Porquê? Talvez porque nunca ninguém se perguntou o que aconteceria quando já não houvesse Opel da Azambuja. E essa atitude foi transversal, da região ao governo central. Naquele tempo, era como se a Opel fosse ali ficar eternamente, ou fosse só abrir logo outra Opel ali ao lado.

Chegado a este ponto, já não estou a falar da Opel. Estou a fazer uma pergunta que não tenho ouvido ser feita: e quando não houver Autoeuropa? Certo, a Autoeuropa é uma fábrica muito diferente do que era a Opel. Os carros de hoje são feitos de uma maneira muito diferente dos de há trinta anos. Mas imaginar que daqui a trinta anos, ou até dez anos, não haverá razões para que a Autoeuropa saia é cair no mesmo vício de pensamento de antes. E é arriscarmo-nos a que um dia a Autoeuropa saia sem que tenha havido uma passagem do país e da sua força de trabalho para um ponto mais elevado na escala de valor global. Como o mundo não pára, até ficar na mesma é andar para trás. E o que nós deveremos querer é que Portugal resolva o problema económico estrutural que está por detrás dos seus problemas conjunturais: isso significa mais especialização, mais incorporação de conhecimento e tecnologia, um investimento em setores mais sofisticados da economia.

A Autoeuropa é importante para o país, e não é por acaso que ela tem justificado toda a atenção que mereceu de governos muito diferentes (comparativamente, diga-se que o apoio da Segurança Social a que os trabalhadores da fábrica possam encontrar lugar para os filhos durante os dias de trabalho extraordinário é até dos apoios mais limitados e justificados que o Estado português já deu à AutoEuropa).

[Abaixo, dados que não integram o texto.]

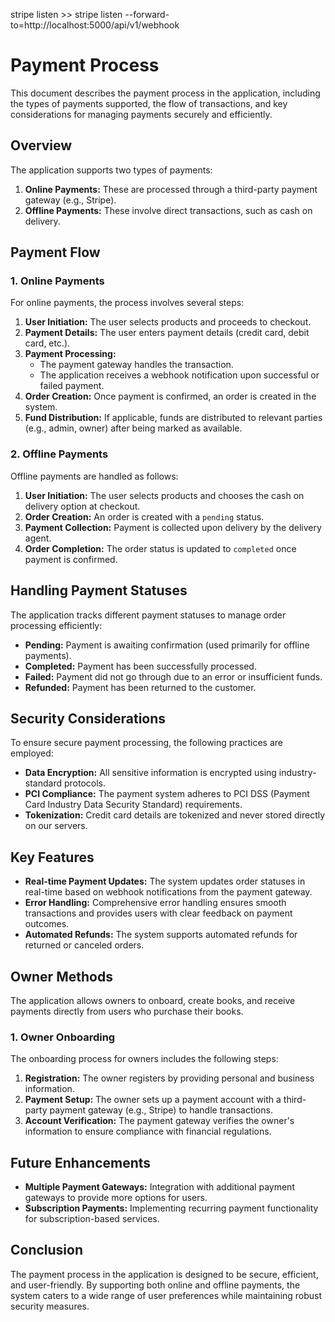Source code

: stripe listen >>  stripe listen --forward-to=http://localhost:5000/api/v1/webhook


# Payment Process

This document describes the payment process in the application, including the types of payments supported, the flow of transactions, and key considerations for managing payments securely and efficiently.

## Overview

The application supports two types of payments:
1. **Online Payments:** These are processed through a third-party payment gateway (e.g., Stripe).
2. **Offline Payments:** These involve direct transactions, such as cash on delivery.

## Payment Flow

### 1. Online Payments

For online payments, the process involves several steps:

1. **User Initiation:** The user selects products and proceeds to checkout.
2. **Payment Details:** The user enters payment details (credit card, debit card, etc.).
3. **Payment Processing:** 
   - The payment gateway handles the transaction.
   - The application receives a webhook notification upon successful or failed payment.
4. **Order Creation:** Once payment is confirmed, an order is created in the system.
5. **Fund Distribution:** If applicable, funds are distributed to relevant parties (e.g., admin, owner) after being marked as available.

### 2. Offline Payments

Offline payments are handled as follows:

1. **User Initiation:** The user selects products and chooses the cash on delivery option at checkout.
2. **Order Creation:** An order is created with a `pending` status.
3. **Payment Collection:** Payment is collected upon delivery by the delivery agent.
4. **Order Completion:** The order status is updated to `completed` once payment is confirmed.

## Handling Payment Statuses

The application tracks different payment statuses to manage order processing efficiently:

- **Pending:** Payment is awaiting confirmation (used primarily for offline payments).
- **Completed:** Payment has been successfully processed.
- **Failed:** Payment did not go through due to an error or insufficient funds.
- **Refunded:** Payment has been returned to the customer.

## Security Considerations

To ensure secure payment processing, the following practices are employed:

- **Data Encryption:** All sensitive information is encrypted using industry-standard protocols.
- **PCI Compliance:** The payment system adheres to PCI DSS (Payment Card Industry Data Security Standard) requirements.
- **Tokenization:** Credit card details are tokenized and never stored directly on our servers.

## Key Features

- **Real-time Payment Updates:** The system updates order statuses in real-time based on webhook notifications from the payment gateway.
- **Error Handling:** Comprehensive error handling ensures smooth transactions and provides users with clear feedback on payment outcomes.
- **Automated Refunds:** The system supports automated refunds for returned or canceled orders.

## Owner Methods

The application allows owners to onboard, create books, and receive payments directly from users who purchase their books.

### 1. Owner Onboarding

The onboarding process for owners includes the following steps:

1. **Registration:** The owner registers by providing personal and business information.
2. **Payment Setup:** The owner sets up a payment account with a third-party payment gateway (e.g., Stripe) to handle transactions.
3. **Account Verification:** The payment gateway verifies the owner's information to ensure compliance with financial regulations.

## Future Enhancements

- **Multiple Payment Gateways:** Integration with additional payment gateways to provide more options for users.
- **Subscription Payments:** Implementing recurring payment functionality for subscription-based services.

## Conclusion

The payment process in the application is designed to be secure, efficient, and user-friendly. By supporting both online and offline payments, the system caters to a wide range of user preferences while maintaining robust security measures.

Mas é possível que a Autoeuropa seja até demasiado importante. Uma fábrica que com um carro novo ou uma diminuição no horário de trabalho vale umas décimas de PIB para cima ou para baixo é, por si só, sinal de duas coisas: de que o PIB é pequeno e a dependência é grande.

Portugal deve lutar por estar nos pontos da escala de produção que trazem mais valor acrescentado: concepção, por exemplo, mais do que montagem. E isso significa começar já a pensar o pós-Autoeuropa na Península de Setúbal. Eu proporia que a escolha política fosse encarar de frente aquilo que nos mete mais medo: a automação. Setúbal tem as universidades, os centros fabris, a rede de transportes e a proximidade aos grandes centros (incluindo um presente e um futuro aeroporto internacional) para poder apostar em ser um pólo de excelência na robótica, na automação e na inteligência artificial. Essa poderia ser uma aposta que partisse do conhecimento e da tecnologia que a Autoeuropa cá deixa para um tempo em que ela já cá não esteja. E não pensemos que, se não fizermos essa escolha, outros não a farão por nós. O grande líder socialista Clement Attlee ganhou uma vez uma eleição com um cartaz que dizia simplesmente. “Encarar o Futuro”. É disso que precisamos hoje.